Could you please post some actual commands and output? First try "cat" and "cat -A" and give us an example of the html with the offending text. Then try copying some of the browser output and do the same thing.

Did you try converting from CP-1252 as I suggested? I've repeatedly come across text files with undisplayable characters (usually text with print-format versions of quotation marks, hyphens, letters with diacriticals, etc.) that were created on Windows computers, and these almost inevitably turn out to be CP1252 encoded with dos line terminators. Note that ISO-8859-1 and CP1252 are very similar, but not identical, and the later are often mislabeled as the being in the former.

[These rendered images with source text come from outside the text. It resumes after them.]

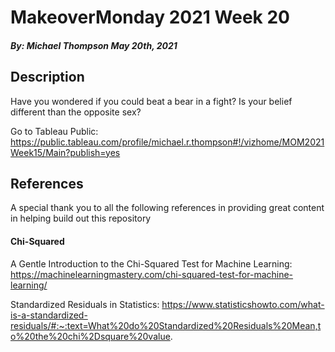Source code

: # MakeoverMonday 2021 Week 20
##### By: Michael Thompson May 20th, 2021

## Description
Have you wondered if you could beat a bear in a fight? Is your belief different than the opposite sex?


Go to Tableau Public: https://public.tableau.com/profile/michael.r.thompson#!/vizhome/MOM2021Week15/Main?publish=yes 


## References
A special thank you to all the following references in providing great content in helping build out this repository

#### Chi-Squared
A Gentle Introduction to the Chi-Squared Test for Machine Learning: https://machinelearningmastery.com/chi-squared-test-for-machine-learning/

Standardized Residuals in Statistics: https://www.statisticshowto.com/what-is-a-standardized-residuals/#:~:text=What%20do%20Standardized%20Residuals%20Mean,to%20the%20chi%2Dsquare%20value.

So please try the following:
Code:
iconv -f CP1252 -t UTF8 oldfile >newfile

sed -i 's/.$//' newfile   #or use fromdos, flip or similar
If that doesn't work, try some other encodings.

Actually, what I usually do is open the files up in kwrite, and flip through it's encoding-selection menu until I find the one that displays everything correctly, then I can simply "save-as" to UTF-8. Your browser should also have an encoding selector which you could use to determine the encoding that's actually being used.

Last edited by David the H.; 07-09-2010 at 08:40 AM.
 
Old 07-09-2010, 08:59 AM   #7
David the H.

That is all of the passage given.